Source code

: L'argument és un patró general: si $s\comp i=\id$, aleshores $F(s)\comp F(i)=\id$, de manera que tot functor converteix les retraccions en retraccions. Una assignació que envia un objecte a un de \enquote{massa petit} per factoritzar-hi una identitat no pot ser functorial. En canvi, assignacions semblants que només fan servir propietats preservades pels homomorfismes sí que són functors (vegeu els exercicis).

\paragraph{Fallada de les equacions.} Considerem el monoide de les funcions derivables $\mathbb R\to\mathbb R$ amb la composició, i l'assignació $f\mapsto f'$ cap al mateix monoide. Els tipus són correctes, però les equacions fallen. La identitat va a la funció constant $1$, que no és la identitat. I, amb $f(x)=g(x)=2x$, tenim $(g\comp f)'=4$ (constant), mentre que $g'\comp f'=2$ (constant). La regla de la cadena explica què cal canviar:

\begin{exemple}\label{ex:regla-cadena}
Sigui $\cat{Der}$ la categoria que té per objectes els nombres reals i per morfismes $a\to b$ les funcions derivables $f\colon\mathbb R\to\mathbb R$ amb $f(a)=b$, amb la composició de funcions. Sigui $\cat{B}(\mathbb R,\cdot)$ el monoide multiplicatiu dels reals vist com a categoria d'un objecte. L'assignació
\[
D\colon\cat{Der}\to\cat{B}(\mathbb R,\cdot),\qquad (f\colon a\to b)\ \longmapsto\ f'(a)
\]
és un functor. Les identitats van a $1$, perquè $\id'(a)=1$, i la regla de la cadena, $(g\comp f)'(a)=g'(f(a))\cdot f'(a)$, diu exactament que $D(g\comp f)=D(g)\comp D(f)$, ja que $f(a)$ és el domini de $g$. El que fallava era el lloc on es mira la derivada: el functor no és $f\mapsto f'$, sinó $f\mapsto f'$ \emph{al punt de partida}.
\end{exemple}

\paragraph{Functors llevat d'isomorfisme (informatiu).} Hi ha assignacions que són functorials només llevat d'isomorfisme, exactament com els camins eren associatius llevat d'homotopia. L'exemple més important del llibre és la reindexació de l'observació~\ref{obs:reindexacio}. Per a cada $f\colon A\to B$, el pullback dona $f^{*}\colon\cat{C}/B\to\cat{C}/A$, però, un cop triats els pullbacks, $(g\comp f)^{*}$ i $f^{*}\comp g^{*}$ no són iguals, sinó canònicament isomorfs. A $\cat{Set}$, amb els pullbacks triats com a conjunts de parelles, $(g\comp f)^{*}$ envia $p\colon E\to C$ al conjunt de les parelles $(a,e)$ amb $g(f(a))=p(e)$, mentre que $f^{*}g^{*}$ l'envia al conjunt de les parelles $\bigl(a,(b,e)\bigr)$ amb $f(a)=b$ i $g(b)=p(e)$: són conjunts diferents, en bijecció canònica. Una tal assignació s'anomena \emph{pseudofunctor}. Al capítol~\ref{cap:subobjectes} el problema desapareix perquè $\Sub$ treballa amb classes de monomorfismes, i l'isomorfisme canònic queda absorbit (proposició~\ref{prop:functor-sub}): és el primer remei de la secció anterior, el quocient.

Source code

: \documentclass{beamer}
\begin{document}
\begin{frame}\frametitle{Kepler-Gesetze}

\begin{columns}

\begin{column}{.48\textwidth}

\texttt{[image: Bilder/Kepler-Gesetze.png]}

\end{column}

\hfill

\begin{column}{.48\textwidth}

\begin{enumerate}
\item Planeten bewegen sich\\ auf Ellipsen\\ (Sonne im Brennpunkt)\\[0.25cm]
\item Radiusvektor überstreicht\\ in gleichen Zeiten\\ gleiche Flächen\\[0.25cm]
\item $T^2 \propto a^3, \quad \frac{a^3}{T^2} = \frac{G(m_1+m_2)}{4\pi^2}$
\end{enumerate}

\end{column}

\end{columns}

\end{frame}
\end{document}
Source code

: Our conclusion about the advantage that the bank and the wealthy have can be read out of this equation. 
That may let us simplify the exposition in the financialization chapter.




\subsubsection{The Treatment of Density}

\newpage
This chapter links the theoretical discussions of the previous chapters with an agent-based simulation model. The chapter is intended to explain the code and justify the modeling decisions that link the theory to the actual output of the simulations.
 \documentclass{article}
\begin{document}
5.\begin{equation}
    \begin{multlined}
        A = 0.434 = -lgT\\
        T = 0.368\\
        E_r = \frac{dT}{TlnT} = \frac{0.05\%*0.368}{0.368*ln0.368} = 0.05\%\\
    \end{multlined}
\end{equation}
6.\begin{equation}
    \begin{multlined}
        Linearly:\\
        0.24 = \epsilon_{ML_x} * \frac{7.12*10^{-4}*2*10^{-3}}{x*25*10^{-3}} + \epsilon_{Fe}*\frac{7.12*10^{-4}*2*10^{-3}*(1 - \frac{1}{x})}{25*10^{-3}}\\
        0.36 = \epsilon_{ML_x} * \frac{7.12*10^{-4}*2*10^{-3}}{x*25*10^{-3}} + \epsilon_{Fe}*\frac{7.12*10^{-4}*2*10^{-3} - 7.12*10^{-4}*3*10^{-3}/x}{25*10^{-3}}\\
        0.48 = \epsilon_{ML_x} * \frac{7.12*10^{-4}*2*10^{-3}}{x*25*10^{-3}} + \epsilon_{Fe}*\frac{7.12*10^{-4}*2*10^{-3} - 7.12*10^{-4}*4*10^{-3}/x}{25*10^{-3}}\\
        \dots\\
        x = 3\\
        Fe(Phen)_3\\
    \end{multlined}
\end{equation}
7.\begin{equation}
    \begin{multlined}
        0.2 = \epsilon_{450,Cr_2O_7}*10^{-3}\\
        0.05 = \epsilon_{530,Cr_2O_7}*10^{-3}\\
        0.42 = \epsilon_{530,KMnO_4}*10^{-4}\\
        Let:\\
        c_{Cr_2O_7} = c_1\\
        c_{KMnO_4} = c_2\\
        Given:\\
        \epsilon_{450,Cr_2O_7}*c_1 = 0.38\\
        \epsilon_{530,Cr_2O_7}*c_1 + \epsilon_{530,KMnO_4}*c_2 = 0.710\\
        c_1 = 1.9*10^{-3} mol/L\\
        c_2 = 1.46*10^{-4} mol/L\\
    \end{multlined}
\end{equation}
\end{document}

========================================

What is expected
Your answer must be the full set of records above, reproduced exactly.

Written answer
Source code

: L'argument és un patró general: si $s\comp i=\id$, aleshores $F(s)\comp F(i)=\id$, de manera que tot functor converteix les retraccions en retraccions. Una assignació que envia un objecte a un de \enquote{massa petit} per factoritzar-hi una identitat no pot ser functorial. En canvi, assignacions semblants que només fan servir propietats preservades pels homomorfismes sí que són functors (vegeu els exercicis).

\paragraph{Fallada de les equacions.} Considerem el monoide de les funcions derivables $\mathbb R\to\mathbb R$ amb la composició, i l'assignació $f\mapsto f'$ cap al mateix monoide. Els tipus són correctes, però les equacions fallen. La identitat va a la funció constant $1$, que no és la identitat. I, amb $f(x)=g(x)=2x$, tenim $(g\comp f)'=4$ (constant), mentre que $g'\comp f'=2$ (constant). La regla de la cadena explica què cal canviar:

\begin{exemple}\label{ex:regla-cadena}
Sigui $\cat{Der}$ la categoria que té per objectes els nombres reals i per morfismes $a\to b$ les funcions derivables $f\colon\mathbb R\to\mathbb R$ amb $f(a)=b$, amb la composició de funcions. Sigui $\cat{B}(\mathbb R,\cdot)$ el monoide multiplicatiu dels reals vist com a categoria d'un objecte. L'assignació
\[
D\colon\cat{Der}\to\cat{B}(\mathbb R,\cdot),\qquad (f\colon a\to b)\ \longmapsto\ f'(a)
\]
és un functor. Les identitats van a $1$, perquè $\id'(a)=1$, i la regla de la cadena, $(g\comp f)'(a)=g'(f(a))\cdot f'(a)$, diu exactament que $D(g\comp f)=D(g)\comp D(f)$, ja que $f(a)$ és el domini de $g$. El que fallava era el lloc on es mira la derivada: el functor no és $f\mapsto f'$, sinó $f\mapsto f'$ \emph{al punt de partida}.
\end{exemple}

\paragraph{Functors llevat d'isomorfisme (informatiu).} Hi ha assignacions que són functorials només llevat d'isomorfisme, exactament com els camins eren associatius llevat d'homotopia. L'exemple més important del llibre és la reindexació de l'observació~\ref{obs:reindexacio}. Per a cada $f\colon A\to B$, el pullback dona $f^{*}\colon\cat{C}/B\to\cat{C}/A$, però, un cop triats els pullbacks, $(g\comp f)^{*}$ i $f^{*}\comp g^{*}$ no són iguals, sinó canònicament isomorfs. A $\cat{Set}$, amb els pullbacks triats com a conjunts de parelles, $(g\comp f)^{*}$ envia $p\colon E\to C$ al conjunt de les parelles $(a,e)$ amb $g(f(a))=p(e)$, mentre que $f^{*}g^{*}$ l'envia al conjunt de les parelles $\bigl(a,(b,e)\bigr)$ amb $f(a)=b$ i $g(b)=p(e)$: són conjunts diferents, en bijecció canònica. Una tal assignació s'anomena \emph{pseudofunctor}. Al capítol~\ref{cap:subobjectes} el problema desapareix perquè $\Sub$ treballa amb classes de monomorfismes, i l'isomorfisme canònic queda absorbit (proposició~\ref{prop:functor-sub}): és el primer remei de la secció anterior, el quocient.

Source code

: \documentclass{beamer}
\begin{document}
\begin{frame}\frametitle{Kepler-Gesetze}

\begin{columns}

\begin{column}{.48\textwidth}

\texttt{[image: Bilder/Kepler-Gesetze.png]}

\end{column}

\hfill

\begin{column}{.48\textwidth}

\begin{enumerate}
\item Planeten bewegen sich\\ auf Ellipsen\\ (Sonne im Brennpunkt)\\[0.25cm]
\item Radiusvektor überstreicht\\ in gleichen Zeiten\\ gleiche Flächen\\[0.25cm]
\item $T^2 \propto a^3, \quad \frac{a^3}{T^2} = \frac{G(m_1+m_2)}{4\pi^2}$
\end{enumerate}

\end{column}

\end{columns}

\end{frame}
\end{document}
Source code

: Our conclusion about the advantage that the bank and the wealthy have can be read out of this equation. 
That may let us simplify the exposition in the financialization chapter.




\subsubsection{The Treatment of Density}

\newpage
This chapter links the theoretical discussions of the previous chapters with an agent-based simulation model. The chapter is intended to explain the code and justify the modeling decisions that link the theory to the actual output of the simulations.
 \documentclass{article}
\begin{document}
5.\begin{equation}
    \begin{multlined}
        A = 0.434 = -lgT\\
        T = 0.368\\
        E_r = \frac{dT}{TlnT} = \frac{0.05\%*0.368}{0.368*ln0.368} = 0.05\%\\
    \end{multlined}
\end{equation}
6.\begin{equation}
    \begin{multlined}
        Linearly:\\
        0.24 = \epsilon_{ML_x} * \frac{7.12*10^{-4}*2*10^{-3}}{x*25*10^{-3}} + \epsilon_{Fe}*\frac{7.12*10^{-4}*2*10^{-3}*(1 - \frac{1}{x})}{25*10^{-3}}\\
        0.36 = \epsilon_{ML_x} * \frac{7.12*10^{-4}*2*10^{-3}}{x*25*10^{-3}} + \epsilon_{Fe}*\frac{7.12*10^{-4}*2*10^{-3} - 7.12*10^{-4}*3*10^{-3}/x}{25*10^{-3}}\\
        0.48 = \epsilon_{ML_x} * \frac{7.12*10^{-4}*2*10^{-3}}{x*25*10^{-3}} + \epsilon_{Fe}*\frac{7.12*10^{-4}*2*10^{-3} - 7.12*10^{-4}*4*10^{-3}/x}{25*10^{-3}}\\
        \dots\\
        x = 3\\
        Fe(Phen)_3\\
    \end{multlined}
\end{equation}
7.\begin{equation}
    \begin{multlined}
        0.2 = \epsilon_{450,Cr_2O_7}*10^{-3}\\
        0.05 = \epsilon_{530,Cr_2O_7}*10^{-3}\\
        0.42 = \epsilon_{530,KMnO_4}*10^{-4}\\
        Let:\\
        c_{Cr_2O_7} = c_1\\
        c_{KMnO_4} = c_2\\
        Given:\\
        \epsilon_{450,Cr_2O_7}*c_1 = 0.38\\
        \epsilon_{530,Cr_2O_7}*c_1 + \epsilon_{530,KMnO_4}*c_2 = 0.710\\
        c_1 = 1.9*10^{-3} mol/L\\
        c_2 = 1.46*10^{-4} mol/L\\
    \end{multlined}
\end{equation}
\end{document}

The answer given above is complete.